§ **EXTRACTED INFORMATION**
————
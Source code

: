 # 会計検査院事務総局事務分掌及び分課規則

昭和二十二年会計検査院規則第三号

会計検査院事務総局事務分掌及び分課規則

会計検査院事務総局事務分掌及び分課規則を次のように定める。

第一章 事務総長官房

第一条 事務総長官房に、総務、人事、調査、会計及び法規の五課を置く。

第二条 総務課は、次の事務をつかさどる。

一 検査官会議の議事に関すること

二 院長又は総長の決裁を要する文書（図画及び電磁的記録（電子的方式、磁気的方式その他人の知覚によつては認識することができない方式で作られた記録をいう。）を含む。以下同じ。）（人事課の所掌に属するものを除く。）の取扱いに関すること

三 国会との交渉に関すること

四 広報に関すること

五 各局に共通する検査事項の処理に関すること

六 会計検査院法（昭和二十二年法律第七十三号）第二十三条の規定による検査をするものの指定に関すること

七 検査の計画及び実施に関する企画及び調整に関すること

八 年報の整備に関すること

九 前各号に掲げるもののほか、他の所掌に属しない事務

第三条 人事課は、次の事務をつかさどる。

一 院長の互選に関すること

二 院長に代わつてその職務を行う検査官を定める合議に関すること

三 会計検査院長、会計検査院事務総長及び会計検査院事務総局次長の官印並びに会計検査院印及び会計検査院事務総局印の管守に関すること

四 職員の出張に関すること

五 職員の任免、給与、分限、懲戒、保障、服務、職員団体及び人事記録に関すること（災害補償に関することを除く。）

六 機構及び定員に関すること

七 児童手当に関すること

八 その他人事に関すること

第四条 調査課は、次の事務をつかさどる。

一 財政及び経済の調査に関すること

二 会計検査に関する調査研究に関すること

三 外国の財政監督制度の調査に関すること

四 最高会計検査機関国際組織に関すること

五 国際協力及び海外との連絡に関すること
————
Your task is to transcribe, with no changes, only the lines of the listing above that lie between the line holding "二 院長又は総長の決裁を要す" and the line holding "一 院長の互選に関すること", inclusive.

二 院長又は総長の決裁を要する文書（図画及び電磁的記録（電子的方式、磁気的方式その他人の知覚によつては認識することができない方式で作られた記録をいう。）を含む。以下同じ。）（人事課の所掌に属するものを除く。）の取扱いに関すること

三 国会との交渉に関すること

四 広報に関すること

五 各局に共通する検査事項の処理に関すること

六 会計検査院法（昭和二十二年法律第七十三号）第二十三条の規定による検査をするものの指定に関すること

七 検査の計画及び実施に関する企画及び調整に関すること

八 年報の整備に関すること

九 前各号に掲げるもののほか、他の所掌に属しない事務

第三条 人事課は、次の事務をつかさどる。

一 院長の互選に関すること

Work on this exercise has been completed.